Lam - I think shame is the hardest part of all of this. It's what makes me hide under the covers and want to disappear from the world.

That's where I am, once again. I find myself making strides and feeling so positive and then it comes crashing down every.single.month. I have not figured out how to handle PTSD when I have PMS (already had this problem for years). I am acting out again. Thought that was over. Angry. Sad. Ashamed. I already lashed out at people, now I am in the recluse stage where I want to hide from everyone and never want to see anyone who is stupid enough to love me again. I loathe myself. I hate feeling like I've made strides only to feel this awful again. Is this ever going to get better? It's not fair to the people who are stuck with dealing with me....oh, now the crying is back and I am ashamed of that, too.

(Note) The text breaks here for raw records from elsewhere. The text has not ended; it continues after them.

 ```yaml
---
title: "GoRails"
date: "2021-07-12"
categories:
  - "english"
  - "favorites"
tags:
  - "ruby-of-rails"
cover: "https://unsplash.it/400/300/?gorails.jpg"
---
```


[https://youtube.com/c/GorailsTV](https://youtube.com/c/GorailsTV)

I'm sorry for being depressing. I just wanted you to know I am suffering, too, and it hurts. It sucks. It will get better again, though. I do not feel like it will. But my brain KNOWS it will, so I just have to trust it and try to forgive myself as I would forgive someone else like me.
 
That's where I am, once again. I find myself making strides and feeling so positive and then it comes crashing down every.single.month
Hate feeling like I've made strides only to feel this awful again. Is this ever going to get better? It's not fair to the people who are stuck with dealing with me....oh, now the crying is back and I am ashamed of that, too.

(((HUGS))) Grace. I am sorry that you struggle so, that you are in so much pain. My T said Friday that I need to stop thinking of it as progress, then sliding back. She said it is the inner critic that is looking at it that way. Overall, we are making progress. It's just so damned frustrating to feel good and then, all of a sudden, the world crashes in on you isn't it? For the most part I have trouble expressing my anger, for me, I just go straight into depression and isolation mode.

Taking my T's words into consideration though, I can see that overall, I have made progress. My other T reminded me that it's not just one trauma that I am working thru. That as I approach each trauma new feelings are bound to surface which tie into other traumas creating new areas that need attention not only in the "new" trauma that I am working thru, but also in the traumas previously talked about. The complexity of it all does bring up some anger which I guess is good. He says I need to be able to express the anger (something you are able to do. Albeit it sounds like in unhealthy ways.) The key for you is maybe learning to get the anger out in constructive ways (i.e. yelling into and hitting a pillow) I actually envy that you can feel and express your anger.